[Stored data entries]
-*-*-

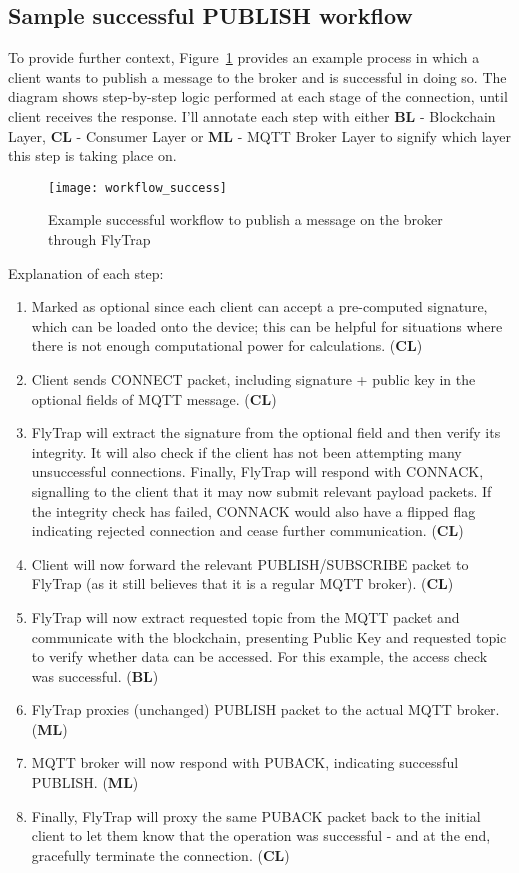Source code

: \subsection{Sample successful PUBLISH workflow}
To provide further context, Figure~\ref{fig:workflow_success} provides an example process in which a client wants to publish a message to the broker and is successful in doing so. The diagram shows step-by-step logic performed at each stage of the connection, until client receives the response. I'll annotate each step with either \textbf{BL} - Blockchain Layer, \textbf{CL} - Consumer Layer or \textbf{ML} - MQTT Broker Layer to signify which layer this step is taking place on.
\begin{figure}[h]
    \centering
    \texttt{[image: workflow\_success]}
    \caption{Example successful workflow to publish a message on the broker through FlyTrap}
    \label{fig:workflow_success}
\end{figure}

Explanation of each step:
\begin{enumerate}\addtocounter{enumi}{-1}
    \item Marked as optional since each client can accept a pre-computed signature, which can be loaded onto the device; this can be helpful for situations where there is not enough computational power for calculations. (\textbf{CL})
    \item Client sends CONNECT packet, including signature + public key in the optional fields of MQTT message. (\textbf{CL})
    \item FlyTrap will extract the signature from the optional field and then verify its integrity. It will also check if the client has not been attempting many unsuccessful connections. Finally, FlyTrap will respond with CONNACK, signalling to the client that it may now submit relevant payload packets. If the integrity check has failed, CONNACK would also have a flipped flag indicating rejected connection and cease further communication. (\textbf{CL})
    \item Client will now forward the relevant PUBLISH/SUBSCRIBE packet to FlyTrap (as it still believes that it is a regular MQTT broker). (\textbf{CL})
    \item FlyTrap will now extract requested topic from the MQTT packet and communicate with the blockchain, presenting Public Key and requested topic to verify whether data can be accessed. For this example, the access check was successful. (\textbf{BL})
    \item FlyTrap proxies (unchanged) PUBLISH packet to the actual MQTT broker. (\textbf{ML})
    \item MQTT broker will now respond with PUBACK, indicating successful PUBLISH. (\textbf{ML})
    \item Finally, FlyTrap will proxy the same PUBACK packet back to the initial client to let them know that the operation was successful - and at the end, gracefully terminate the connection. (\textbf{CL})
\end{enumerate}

-*-*-

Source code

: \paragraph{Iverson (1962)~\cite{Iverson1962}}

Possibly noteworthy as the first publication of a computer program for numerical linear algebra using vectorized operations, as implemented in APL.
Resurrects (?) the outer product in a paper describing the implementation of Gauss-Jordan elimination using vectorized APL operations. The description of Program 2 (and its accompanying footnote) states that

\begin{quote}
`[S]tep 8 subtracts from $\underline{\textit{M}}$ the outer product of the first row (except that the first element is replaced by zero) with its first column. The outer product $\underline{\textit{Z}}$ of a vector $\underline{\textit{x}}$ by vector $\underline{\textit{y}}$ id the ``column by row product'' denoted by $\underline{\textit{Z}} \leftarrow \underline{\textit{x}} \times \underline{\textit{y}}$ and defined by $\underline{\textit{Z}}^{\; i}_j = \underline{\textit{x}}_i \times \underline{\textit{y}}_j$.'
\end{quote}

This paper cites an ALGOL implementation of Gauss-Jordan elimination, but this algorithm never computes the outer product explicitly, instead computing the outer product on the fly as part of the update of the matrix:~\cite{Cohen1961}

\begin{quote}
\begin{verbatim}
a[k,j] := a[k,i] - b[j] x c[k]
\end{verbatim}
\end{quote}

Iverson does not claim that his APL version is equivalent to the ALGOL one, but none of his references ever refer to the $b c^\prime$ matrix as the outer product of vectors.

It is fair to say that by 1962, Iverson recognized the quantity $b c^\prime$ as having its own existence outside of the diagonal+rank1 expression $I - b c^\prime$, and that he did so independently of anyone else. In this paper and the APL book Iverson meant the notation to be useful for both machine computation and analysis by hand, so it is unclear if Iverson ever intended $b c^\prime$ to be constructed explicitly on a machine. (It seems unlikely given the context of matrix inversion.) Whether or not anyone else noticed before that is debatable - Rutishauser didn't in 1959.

-*-*-

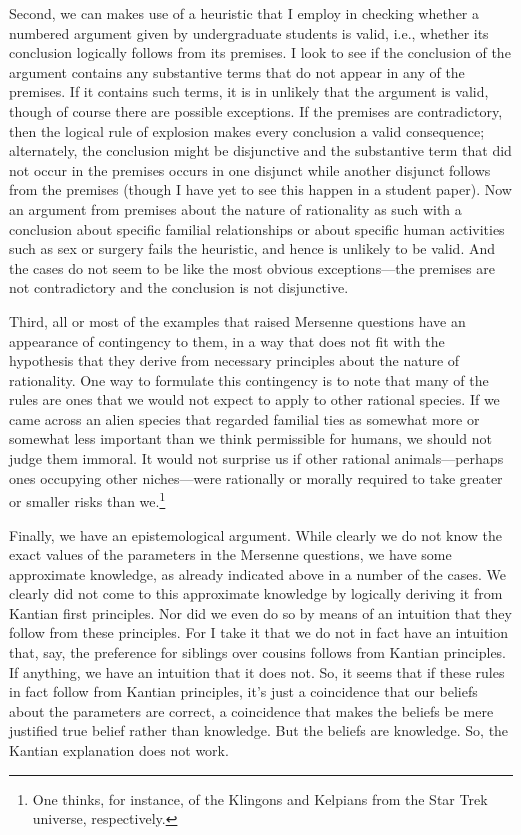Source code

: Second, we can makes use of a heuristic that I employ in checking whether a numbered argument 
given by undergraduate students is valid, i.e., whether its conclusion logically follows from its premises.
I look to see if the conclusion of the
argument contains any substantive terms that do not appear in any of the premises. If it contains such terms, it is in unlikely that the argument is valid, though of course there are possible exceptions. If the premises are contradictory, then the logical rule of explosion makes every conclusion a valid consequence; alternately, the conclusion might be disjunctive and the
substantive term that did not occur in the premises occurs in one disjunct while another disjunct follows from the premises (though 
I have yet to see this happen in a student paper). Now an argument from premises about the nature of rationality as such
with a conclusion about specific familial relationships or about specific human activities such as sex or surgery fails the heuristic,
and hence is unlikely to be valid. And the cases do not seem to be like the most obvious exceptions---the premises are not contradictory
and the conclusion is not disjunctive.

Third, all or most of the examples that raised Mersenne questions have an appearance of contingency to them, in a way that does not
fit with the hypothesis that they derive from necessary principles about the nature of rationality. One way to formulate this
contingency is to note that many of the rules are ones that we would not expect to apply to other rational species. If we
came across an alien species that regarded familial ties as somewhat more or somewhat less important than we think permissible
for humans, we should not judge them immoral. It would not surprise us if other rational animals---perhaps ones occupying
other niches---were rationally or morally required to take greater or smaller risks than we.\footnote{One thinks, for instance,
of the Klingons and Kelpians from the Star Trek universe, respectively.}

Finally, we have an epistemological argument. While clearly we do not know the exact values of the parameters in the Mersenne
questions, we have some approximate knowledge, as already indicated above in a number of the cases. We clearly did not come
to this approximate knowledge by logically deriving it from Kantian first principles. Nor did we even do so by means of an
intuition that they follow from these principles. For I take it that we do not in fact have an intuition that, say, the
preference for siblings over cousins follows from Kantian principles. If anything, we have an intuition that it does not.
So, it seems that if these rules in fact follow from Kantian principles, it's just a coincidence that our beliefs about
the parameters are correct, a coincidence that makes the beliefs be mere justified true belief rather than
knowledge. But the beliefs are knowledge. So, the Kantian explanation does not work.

-*-*-

* **TASK PROMPT**
The answer must consist of each line in the entries above that includes "ones".

* **ANSWER TO THIS EXERCISE**
contingency is to note that many of the rules are ones that we would not expect to apply to other rational species. If we
for humans, we should not judge them immoral. It would not surprise us if other rational animals---perhaps ones occupying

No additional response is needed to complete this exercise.